On the one hand, as task values do not depend greatly on the specific situation, one could argue that it is useless to implement value-supporting elements in the instruction. On the other hand, variance in task values was observed between situations. In particular, for teacher education students, there is a need to design elements to enhance their value beliefs concerning the university mathematics content. As these students intend to become schoolteachers, they are often confused regarding the purpose of including university mathematics in their program curriculum (Geisler, 2018). To fulfill their wishes and not lose sight of the aims of university mathematics courses, mathematical tasks that link school mathematics and university mathematics could be implemented (Bauer & Kuennen, 2016; Weber et al., 2020). Recently, Liebendörfer and Schukajlow (2020) reported on relevance interventions for teacher education students in a lower secondary school program that may also have the power to enhance task values. In their study, they found no direct effect of their interventions on students’ interest (in contrast to the results of Gaspard et al., 2015); however, the quality of students’ reflections in the intervention related to students’ interest at the end of the intervention.

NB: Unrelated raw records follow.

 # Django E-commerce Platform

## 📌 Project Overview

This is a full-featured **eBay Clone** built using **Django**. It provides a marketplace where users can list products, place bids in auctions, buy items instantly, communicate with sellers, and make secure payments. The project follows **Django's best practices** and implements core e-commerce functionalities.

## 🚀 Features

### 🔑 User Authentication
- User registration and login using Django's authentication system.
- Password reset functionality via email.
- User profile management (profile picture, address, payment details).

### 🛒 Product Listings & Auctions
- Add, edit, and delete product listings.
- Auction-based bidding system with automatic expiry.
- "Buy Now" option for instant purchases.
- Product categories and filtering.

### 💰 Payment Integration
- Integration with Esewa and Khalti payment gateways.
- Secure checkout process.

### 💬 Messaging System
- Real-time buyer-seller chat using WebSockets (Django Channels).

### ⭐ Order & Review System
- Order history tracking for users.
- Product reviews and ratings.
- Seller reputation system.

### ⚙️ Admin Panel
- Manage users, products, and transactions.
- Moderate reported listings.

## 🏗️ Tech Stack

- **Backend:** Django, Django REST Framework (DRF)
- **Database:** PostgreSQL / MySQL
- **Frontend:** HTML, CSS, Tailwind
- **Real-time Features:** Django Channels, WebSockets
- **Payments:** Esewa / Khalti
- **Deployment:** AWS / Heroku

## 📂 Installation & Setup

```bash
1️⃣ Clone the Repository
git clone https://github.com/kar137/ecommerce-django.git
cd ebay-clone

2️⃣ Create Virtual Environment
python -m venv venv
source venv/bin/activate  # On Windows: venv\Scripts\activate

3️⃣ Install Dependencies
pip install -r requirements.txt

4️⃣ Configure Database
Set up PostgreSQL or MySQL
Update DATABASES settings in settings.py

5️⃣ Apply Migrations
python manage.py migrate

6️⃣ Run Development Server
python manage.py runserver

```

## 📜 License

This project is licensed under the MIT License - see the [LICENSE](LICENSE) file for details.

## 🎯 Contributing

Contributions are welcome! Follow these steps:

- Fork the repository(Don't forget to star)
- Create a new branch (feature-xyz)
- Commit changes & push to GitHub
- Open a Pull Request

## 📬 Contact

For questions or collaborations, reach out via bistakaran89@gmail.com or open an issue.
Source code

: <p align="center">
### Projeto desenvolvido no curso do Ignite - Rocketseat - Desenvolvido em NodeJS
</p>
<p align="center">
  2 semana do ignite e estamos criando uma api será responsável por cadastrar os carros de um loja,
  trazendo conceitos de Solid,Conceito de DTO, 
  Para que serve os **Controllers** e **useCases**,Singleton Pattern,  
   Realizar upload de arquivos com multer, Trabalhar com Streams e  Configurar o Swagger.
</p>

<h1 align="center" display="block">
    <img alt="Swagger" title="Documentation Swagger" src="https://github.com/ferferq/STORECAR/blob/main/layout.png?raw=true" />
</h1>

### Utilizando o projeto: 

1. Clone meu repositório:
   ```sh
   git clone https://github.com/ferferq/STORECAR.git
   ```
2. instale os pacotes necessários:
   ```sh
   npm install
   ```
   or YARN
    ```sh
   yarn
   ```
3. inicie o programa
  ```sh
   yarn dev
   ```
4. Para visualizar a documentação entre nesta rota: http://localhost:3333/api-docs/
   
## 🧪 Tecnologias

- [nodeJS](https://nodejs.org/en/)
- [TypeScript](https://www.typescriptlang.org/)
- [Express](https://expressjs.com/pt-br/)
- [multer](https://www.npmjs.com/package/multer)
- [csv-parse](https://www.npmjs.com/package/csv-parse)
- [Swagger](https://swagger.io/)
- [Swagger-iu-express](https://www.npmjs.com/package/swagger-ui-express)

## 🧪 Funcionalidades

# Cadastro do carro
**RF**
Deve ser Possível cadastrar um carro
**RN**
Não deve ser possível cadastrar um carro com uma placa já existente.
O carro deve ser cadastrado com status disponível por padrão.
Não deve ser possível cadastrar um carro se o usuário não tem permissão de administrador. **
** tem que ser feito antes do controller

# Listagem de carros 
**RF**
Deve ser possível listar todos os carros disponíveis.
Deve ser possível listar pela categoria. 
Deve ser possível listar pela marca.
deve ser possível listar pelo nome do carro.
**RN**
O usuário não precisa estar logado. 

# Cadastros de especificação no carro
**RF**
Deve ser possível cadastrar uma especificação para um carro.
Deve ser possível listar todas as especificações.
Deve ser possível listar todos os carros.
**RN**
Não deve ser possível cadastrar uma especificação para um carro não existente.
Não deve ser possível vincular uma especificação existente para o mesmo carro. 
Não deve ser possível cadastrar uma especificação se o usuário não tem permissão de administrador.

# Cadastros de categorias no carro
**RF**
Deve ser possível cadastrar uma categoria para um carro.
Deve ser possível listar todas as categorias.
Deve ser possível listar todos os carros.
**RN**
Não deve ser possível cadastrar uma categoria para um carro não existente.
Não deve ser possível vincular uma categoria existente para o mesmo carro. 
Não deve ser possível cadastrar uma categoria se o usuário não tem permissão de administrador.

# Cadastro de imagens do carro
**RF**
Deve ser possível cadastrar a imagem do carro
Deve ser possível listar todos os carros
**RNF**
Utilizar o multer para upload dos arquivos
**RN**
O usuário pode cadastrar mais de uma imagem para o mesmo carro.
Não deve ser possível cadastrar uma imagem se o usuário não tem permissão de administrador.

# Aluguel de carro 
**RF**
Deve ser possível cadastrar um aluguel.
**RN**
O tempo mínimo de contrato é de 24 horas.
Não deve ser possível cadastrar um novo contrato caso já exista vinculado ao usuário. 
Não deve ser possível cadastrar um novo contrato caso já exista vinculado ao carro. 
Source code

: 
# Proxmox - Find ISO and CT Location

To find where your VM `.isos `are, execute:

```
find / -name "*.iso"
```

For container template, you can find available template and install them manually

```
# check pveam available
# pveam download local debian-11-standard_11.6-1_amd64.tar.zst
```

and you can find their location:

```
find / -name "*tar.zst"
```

Combining their results with the results of the present study, it can be questioned whether short interventions are always the adequate way for enhancing students’ value beliefs in this university context. Long-term interventions, in the sense that students get the opportunity to reflect several times during their learning process on the relevance of the content (Hulleman & Harackiewicz, 2009), seems to be necessary. In addition to implementing relevance interventions regularly in the lessons, it is important to enable students to identify these elements so that the elements can take their effect on students’ motivation (Hulleman et al., 2017; Liebendörfer & Schukajlow, 2020). Basic needs, specifically, experiences of autonomy and competence, relate positively to task values. Therefore, if students do not feel autonomous or competent, it is difficult for them to value the mathematical content in university courses. Further research should analyze in specific contexts under which conditions, e.g., short- or long-term, interventions can enhance students’ value beliefs.